Also remember that 'casa mia' is used by Italians to mean 'my home' or just 'home', as opposed to 'la mia casa' which means 'my house'.
The expression is beautiful and intimate, like in old English.
"You, brother mine, that entertain'd ambition, " William Shakespeare, The Tempest, Used attributively after the noun it modifies. Quote, from Wiktionary on 'mine'.
da casa mia is an idiomatic expression, and is another one of those phrases to memorize. Hope this helps!
the comment underneath, doesn't state that dalla is from the so it's like saying,"From the my house", doesn't make sense right?
Sure, except in Italian, "la mia" and "il mio" can mean "my" without a definite article.
No. When you write dalla the the is not always used.
È il mio nome = It is my name
Not it is the my name.
Why is it that sometimes in the translations i castelli = castles and sometimes translated the castles? I have seen this several times throughout the program. Is there a rhyme or reason as to why you would leave out the article in the translation?

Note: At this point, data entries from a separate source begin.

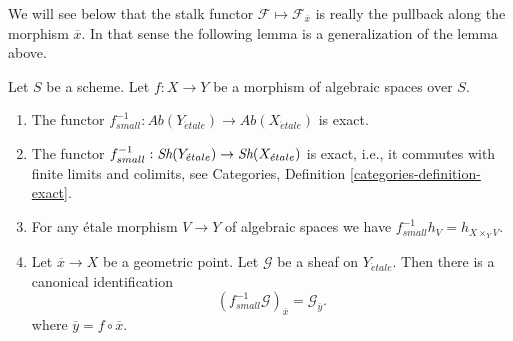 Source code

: \noindent
We will see below that the stalk functor
$\mathcal{F} \mapsto \mathcal{F}_{\overline{x}}$
is really the pullback along the morphism $\overline{x}$. In that sense
the following lemma is a generalization of the lemma above.

\begin{lemma}
\label{lemma-stalk-pullback}
Let $S$ be a scheme.
Let $f : X \to Y$ be a morphism of algebraic spaces over $S$.
\begin{enumerate}
\item The functor
$f_{small}^{-1} :
\textit{Ab}(Y_{\acute{e}tale})
\to
\textit{Ab}(X_{\acute{e}tale})$
is exact.
\item The functor
$f_{small}^{-1} :
\mathop{\textit{Sh}}\nolimits(Y_{\acute{e}tale})
\to
\mathop{\textit{Sh}}\nolimits(X_{\acute{e}tale})$
is exact, i.e., it commutes with finite limits and colimits, see
Categories, Definition \ref{categories-definition-exact}.
\item For any \'etale morphism $V \to Y$ of algebraic spaces
we have $f_{small}^{-1}h_V = h_{X \times_Y V}$.
\item Let $\overline{x} \to X$ be a geometric point.
Let $\mathcal{G}$ be a sheaf on $Y_{\acute{e}tale}$.
Then there is a canonical identification
$$
(f_{small}^{-1}\mathcal{G})_{\overline{x}} = \mathcal{G}_{\overline{y}}.
$$
where $\overline{y} = f \circ \overline{x}$.
\end{enumerate}
\end{lemma}

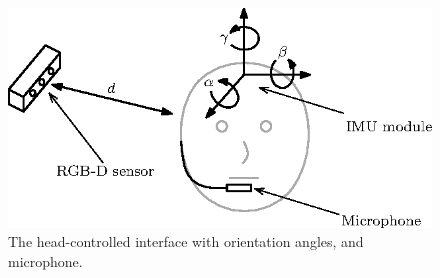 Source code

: \documentclass[journal,twoside]{IEEEtran}
\theoremstyle{definition}
\begin{document}
\begin{figure}[t]
\centering
\includegraphics[scale = 1]{fig10}
\caption{The head-controlled interface with orientation angles, and microphone.}
\label{fig:imu_head}
\end{figure}
\end{document}
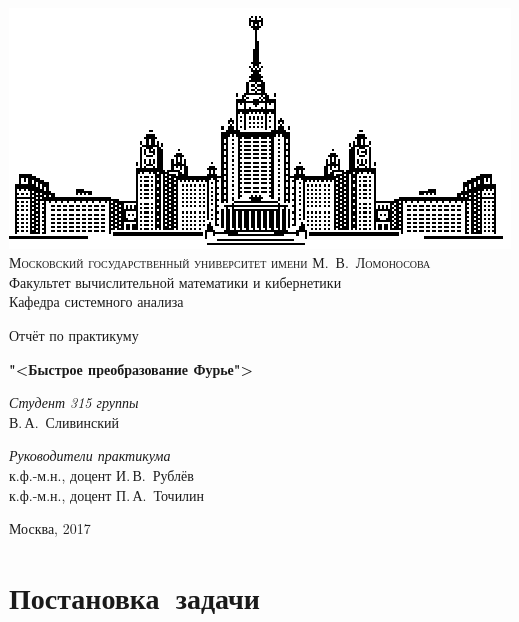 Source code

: \documentclass[11pt, oneside, final]{article} \sloppy
\numberwithin{equation}{section}
\begin{document}
\thispagestyle{empty}
\begin{center}
    \ \vspace{-3cm}
    
    \includegraphics[width=0.5
    \textwidth]{msu}\\
    {\scshape Московский государственный университет имени М.~В.~Ломоносова}\\
    Факультет вычислительной математики и кибернетики\\
    Кафедра системного анализа
    
    \vfill
    
    {\LARGE Отчёт по практикуму}
    
    \vspace{1cm}
    
    {\Huge\bfseries "<Быстрое преобразование Фурье">} 
\end{center}

\vspace{1cm}
\begin{flushright}
    \large \textit{Студент 315 группы}\\
    В.\,А.~Сливинский
    
    \vspace{5mm}
    
    \textit{Руководители практикума}\\
    к.ф.-м.н., доцент И.\,В.~Рублёв \\
    к.ф.-м.н., доцент П.\,А.~Точилин 
\end{flushright}

\vfill
\begin{center}
    Москва, 2017 
\end{center}
\pagebreak

\tableofcontents

\pagebreak



\section{Постановка~задачи}
\end{document}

The definite article is used a little differently in the two languages. In Italian it can be used to indicate a general category but in English no article is used to communicate the same thing. These sentences usually have no context, so it is often up to you whether to use the definite article or not :)
I disagree. The article is there to make it unambiguous that there are actually two or more real castes which can be seen from the house. "I see castles" is a generalized statement which may or may not target actual, existing castles. You could see castles in the clouds, castles in the mountains, castles in your mind's eye.

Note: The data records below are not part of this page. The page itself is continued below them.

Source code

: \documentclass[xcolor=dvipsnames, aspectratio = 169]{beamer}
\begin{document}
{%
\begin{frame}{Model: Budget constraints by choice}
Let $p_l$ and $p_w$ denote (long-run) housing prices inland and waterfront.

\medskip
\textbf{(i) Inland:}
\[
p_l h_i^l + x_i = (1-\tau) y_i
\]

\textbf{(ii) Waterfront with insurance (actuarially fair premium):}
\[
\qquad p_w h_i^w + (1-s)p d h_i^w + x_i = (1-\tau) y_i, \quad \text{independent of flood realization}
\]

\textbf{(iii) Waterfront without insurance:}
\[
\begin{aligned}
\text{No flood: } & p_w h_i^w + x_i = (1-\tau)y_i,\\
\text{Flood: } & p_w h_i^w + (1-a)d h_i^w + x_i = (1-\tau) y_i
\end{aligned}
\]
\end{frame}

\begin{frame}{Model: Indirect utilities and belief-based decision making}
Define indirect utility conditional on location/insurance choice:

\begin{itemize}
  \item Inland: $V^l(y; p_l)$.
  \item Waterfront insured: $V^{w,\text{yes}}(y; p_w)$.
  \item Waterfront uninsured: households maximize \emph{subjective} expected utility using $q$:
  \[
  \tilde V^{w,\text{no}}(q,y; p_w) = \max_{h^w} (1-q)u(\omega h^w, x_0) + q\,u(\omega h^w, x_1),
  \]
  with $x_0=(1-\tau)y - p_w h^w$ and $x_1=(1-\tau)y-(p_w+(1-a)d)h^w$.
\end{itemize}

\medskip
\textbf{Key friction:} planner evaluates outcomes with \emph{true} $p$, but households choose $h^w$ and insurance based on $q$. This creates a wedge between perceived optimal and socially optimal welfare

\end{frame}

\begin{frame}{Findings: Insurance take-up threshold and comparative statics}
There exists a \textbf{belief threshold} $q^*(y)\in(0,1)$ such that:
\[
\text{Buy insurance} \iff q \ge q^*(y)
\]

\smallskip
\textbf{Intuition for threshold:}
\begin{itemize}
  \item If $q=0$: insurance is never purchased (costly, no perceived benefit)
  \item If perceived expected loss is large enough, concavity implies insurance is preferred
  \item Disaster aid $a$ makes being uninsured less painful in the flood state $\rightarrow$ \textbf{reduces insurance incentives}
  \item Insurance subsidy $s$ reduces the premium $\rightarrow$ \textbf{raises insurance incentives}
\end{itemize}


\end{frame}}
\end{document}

No, the article is used in context. So if someone tells you that you can't see castles from your house, you would say, "I see the castles from my house". If someone asks you what you see from your house, you would say, "I see castles from my house".

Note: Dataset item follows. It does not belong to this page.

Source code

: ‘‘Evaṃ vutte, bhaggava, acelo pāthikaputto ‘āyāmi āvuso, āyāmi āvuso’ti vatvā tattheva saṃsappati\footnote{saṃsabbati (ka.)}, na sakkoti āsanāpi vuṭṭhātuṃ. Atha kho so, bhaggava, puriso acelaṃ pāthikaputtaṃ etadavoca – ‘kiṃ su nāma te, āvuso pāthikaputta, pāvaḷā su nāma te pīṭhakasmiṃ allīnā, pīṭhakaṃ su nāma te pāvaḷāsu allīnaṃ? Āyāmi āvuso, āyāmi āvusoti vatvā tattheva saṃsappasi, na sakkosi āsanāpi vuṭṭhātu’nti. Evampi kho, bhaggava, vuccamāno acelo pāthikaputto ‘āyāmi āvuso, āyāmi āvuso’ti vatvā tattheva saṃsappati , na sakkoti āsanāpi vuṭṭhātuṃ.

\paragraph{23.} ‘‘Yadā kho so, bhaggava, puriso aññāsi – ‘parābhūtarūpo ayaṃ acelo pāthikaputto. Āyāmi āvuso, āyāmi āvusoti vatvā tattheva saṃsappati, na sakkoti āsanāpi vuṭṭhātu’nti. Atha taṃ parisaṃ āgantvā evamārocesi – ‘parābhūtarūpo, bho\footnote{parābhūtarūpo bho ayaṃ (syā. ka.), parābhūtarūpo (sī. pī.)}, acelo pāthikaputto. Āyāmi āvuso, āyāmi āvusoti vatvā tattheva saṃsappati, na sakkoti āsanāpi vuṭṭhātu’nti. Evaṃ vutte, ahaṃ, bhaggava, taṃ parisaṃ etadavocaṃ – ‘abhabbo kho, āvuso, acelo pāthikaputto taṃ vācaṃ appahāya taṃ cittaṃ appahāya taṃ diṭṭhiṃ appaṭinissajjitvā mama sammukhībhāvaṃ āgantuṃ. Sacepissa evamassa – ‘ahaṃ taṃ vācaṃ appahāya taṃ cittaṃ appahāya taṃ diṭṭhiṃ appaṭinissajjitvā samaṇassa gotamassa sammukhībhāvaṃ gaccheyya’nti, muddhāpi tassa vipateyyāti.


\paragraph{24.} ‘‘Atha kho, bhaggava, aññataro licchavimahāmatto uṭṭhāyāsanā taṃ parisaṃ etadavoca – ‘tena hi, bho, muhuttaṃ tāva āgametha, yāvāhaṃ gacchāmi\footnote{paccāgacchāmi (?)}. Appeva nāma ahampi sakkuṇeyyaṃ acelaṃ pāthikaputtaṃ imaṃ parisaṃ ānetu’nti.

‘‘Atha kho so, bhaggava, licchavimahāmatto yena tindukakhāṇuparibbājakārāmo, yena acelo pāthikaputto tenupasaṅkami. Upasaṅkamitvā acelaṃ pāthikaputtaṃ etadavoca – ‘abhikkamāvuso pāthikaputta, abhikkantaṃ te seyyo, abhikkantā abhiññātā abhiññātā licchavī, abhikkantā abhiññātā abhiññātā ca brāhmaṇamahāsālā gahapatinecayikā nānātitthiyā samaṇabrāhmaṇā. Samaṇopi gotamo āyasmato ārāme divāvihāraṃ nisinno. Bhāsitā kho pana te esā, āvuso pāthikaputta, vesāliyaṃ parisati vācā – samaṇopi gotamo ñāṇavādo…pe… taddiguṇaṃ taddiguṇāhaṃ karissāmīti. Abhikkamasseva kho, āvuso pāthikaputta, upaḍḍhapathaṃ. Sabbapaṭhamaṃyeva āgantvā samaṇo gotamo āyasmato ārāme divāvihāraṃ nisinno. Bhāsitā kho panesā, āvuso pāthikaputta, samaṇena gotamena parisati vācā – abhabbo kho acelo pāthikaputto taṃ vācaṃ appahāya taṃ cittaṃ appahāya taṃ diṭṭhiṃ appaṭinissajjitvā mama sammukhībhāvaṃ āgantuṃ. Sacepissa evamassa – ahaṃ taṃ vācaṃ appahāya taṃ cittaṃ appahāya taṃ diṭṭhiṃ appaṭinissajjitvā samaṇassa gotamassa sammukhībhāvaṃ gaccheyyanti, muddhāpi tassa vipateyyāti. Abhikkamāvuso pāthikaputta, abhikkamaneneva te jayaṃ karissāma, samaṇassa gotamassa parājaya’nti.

I agree - it's normal English. The sentence before this (for me) allowed "we can see the castle from the roof" just for "vediamo". This is inconsistent if nothing else!
is there such a thing as "Gli castelli" or not, can somebody explain why not?
No Gli castelli but i castelli. Gli goes before vowels and I think s + consonants, gn, pn, x, z and dei......gli uomini, gli ingegneri, gli scuoli, gli specchi, gli dei, gli gnocchi, gli pneumoniminini, gli xerxi, gli zoo, gli zii or something like that.
here are three helpful links for gli
gli before plural masculine Words beginning with one of the following: a vowel, s + [consotant], gn, mn, pn, ps, x, and z. Sometimes before y as in lo Yoghurt.
I emphasize Words because the article can change, depending on word placement, particularly of adjectives, e.g.,, il pianoforte - lo stesso pianoforte.
Note that it's the sound that is determinative, so there are some rare nuances which don't warrant close attention now. Generally, in some words borrowed from foreign languages, the sound may make gli applicable: lo chef/gli chef (Observe no change to chef in plural form.)
For masculine singular words with these beginnings, use lo and uno, except before vowels, where lo becomes l' and uno becomes un (without an apostrophe!).
Irregular noun: Il dio ("the god") has the irregular plural gli dei
I see castles from my house. Is just as good. Italians do seem to the the around a bit more than the British.